> [Task requirements] Scan the records and identify every line in which the string "request" occurs, then return those lines.
─── Recorded data
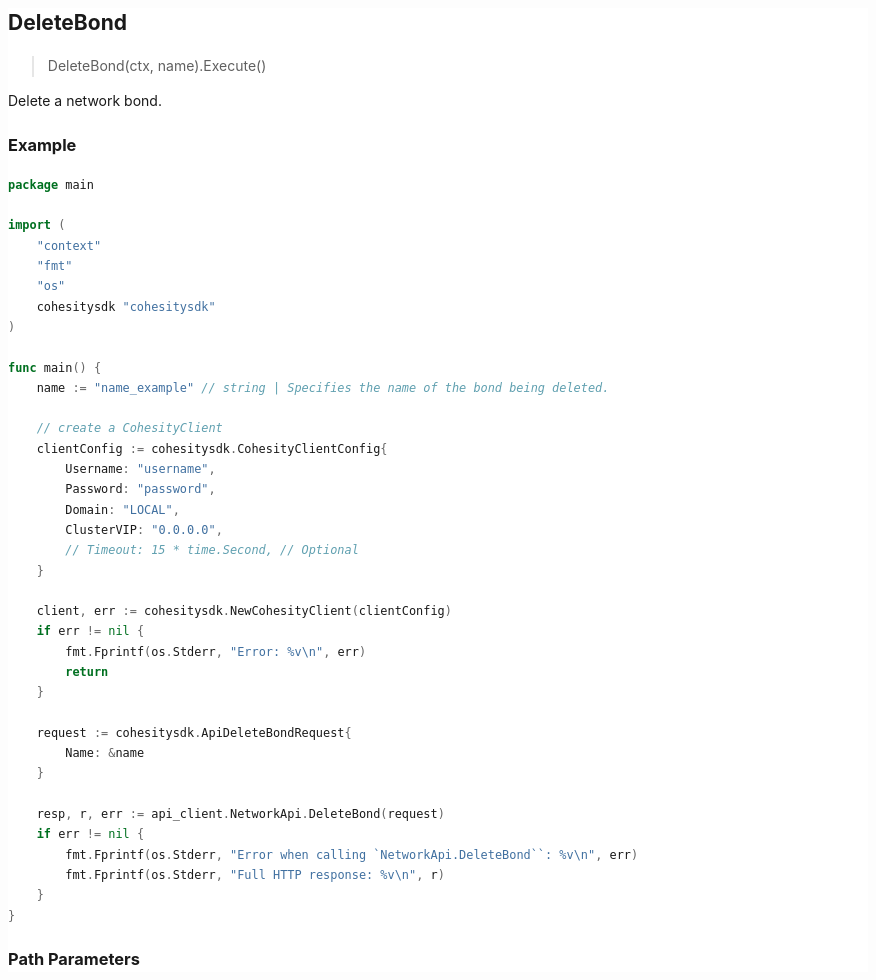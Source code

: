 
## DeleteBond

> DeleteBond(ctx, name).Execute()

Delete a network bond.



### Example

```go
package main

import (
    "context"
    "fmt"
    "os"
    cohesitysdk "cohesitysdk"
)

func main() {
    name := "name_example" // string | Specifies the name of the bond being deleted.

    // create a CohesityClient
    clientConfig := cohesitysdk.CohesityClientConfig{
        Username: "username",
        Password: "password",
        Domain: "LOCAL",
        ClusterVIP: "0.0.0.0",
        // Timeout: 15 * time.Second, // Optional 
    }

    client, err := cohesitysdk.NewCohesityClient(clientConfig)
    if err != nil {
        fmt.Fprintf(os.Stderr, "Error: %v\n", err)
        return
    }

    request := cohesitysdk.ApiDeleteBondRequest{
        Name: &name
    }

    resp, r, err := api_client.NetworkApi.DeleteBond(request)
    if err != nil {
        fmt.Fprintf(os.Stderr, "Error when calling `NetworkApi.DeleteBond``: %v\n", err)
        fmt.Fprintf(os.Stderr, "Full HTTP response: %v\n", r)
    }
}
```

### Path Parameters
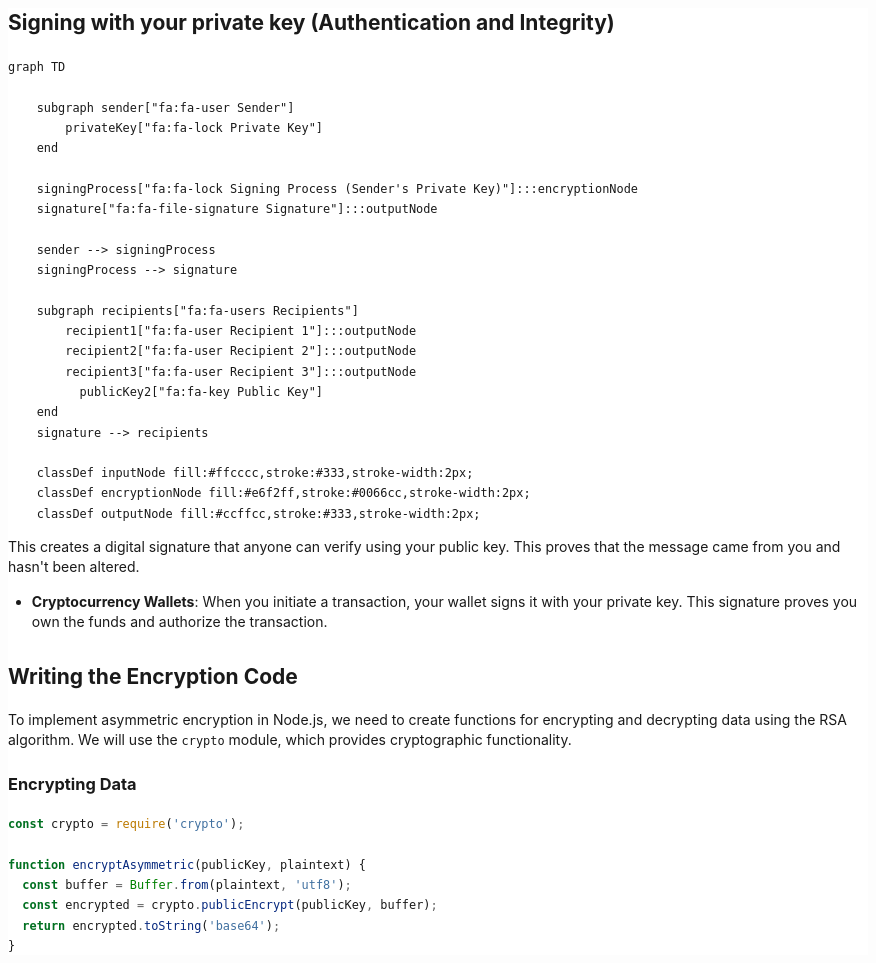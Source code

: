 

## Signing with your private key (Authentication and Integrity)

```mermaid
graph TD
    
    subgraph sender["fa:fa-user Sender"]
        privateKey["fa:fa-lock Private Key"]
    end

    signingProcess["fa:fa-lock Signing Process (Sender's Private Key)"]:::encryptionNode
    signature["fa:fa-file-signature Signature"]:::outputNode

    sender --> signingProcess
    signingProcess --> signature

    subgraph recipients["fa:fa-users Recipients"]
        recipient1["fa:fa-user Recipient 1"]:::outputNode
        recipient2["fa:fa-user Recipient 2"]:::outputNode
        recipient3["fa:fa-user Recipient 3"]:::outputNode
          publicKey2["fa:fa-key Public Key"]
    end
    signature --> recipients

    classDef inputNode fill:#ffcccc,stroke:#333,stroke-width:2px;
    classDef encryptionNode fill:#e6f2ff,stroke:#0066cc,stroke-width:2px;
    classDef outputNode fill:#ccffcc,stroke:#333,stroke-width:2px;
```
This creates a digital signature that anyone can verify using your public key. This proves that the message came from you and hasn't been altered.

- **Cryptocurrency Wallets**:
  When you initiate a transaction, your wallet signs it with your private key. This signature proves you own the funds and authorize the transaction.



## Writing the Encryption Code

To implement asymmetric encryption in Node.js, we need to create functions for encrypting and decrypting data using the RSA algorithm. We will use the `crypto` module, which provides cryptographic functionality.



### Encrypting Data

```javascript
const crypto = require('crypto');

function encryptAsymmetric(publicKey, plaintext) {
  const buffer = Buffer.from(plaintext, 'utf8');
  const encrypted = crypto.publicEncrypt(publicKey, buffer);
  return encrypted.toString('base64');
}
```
──────
─── Recorded data
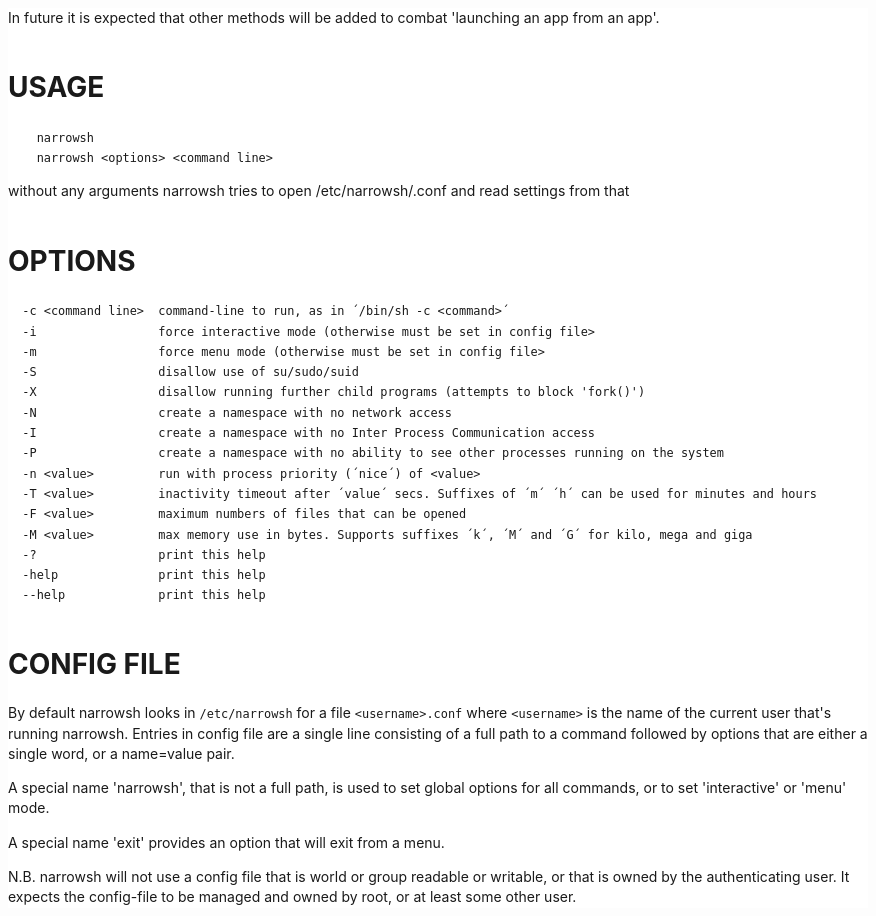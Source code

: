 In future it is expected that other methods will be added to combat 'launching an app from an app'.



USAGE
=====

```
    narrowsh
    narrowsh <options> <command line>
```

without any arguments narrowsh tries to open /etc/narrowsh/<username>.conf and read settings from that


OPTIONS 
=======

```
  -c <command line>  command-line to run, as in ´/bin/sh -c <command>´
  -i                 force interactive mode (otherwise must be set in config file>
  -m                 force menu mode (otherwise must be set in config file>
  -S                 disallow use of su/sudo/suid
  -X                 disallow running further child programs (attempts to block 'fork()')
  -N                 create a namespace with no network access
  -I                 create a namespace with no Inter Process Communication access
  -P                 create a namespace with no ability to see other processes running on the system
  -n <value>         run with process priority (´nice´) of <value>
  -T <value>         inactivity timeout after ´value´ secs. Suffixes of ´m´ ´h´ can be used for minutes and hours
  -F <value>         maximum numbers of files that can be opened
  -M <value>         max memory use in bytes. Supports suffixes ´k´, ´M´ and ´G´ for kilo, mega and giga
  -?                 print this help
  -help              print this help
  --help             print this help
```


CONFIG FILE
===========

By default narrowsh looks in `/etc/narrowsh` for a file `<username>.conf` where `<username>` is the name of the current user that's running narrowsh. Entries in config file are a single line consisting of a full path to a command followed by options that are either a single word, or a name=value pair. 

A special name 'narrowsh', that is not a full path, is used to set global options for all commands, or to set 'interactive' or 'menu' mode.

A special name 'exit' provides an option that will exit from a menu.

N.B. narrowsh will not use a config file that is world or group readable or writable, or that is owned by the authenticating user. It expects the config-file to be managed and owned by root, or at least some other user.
──────
─── Recorded data
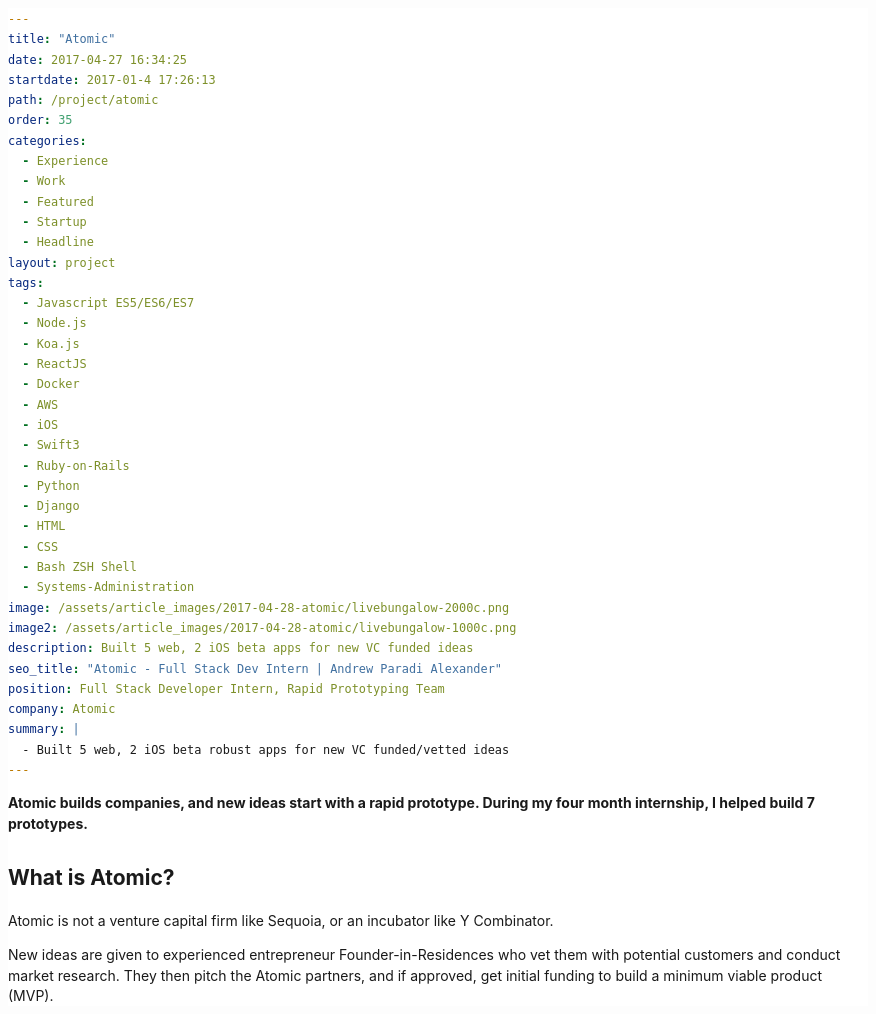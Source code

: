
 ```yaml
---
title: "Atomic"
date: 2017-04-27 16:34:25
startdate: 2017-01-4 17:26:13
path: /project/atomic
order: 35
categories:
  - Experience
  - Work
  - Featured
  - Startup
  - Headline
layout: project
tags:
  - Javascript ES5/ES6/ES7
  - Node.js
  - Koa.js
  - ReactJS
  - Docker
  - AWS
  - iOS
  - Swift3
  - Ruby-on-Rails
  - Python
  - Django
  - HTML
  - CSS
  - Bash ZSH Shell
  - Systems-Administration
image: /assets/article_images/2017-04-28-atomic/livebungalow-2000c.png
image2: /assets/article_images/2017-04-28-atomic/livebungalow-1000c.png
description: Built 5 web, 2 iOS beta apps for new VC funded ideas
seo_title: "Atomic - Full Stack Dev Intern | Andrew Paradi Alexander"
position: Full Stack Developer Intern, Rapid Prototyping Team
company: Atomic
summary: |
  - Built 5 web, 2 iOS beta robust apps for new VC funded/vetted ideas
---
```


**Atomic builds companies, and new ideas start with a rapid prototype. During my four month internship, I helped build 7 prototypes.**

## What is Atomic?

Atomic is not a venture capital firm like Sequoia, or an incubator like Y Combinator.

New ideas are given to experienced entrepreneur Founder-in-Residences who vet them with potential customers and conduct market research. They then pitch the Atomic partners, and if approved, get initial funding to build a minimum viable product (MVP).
──────
> [Answer to this task]
    request := cohesitysdk.ApiDeleteBondRequest{
    resp, r, err := api_client.NetworkApi.DeleteBond(request)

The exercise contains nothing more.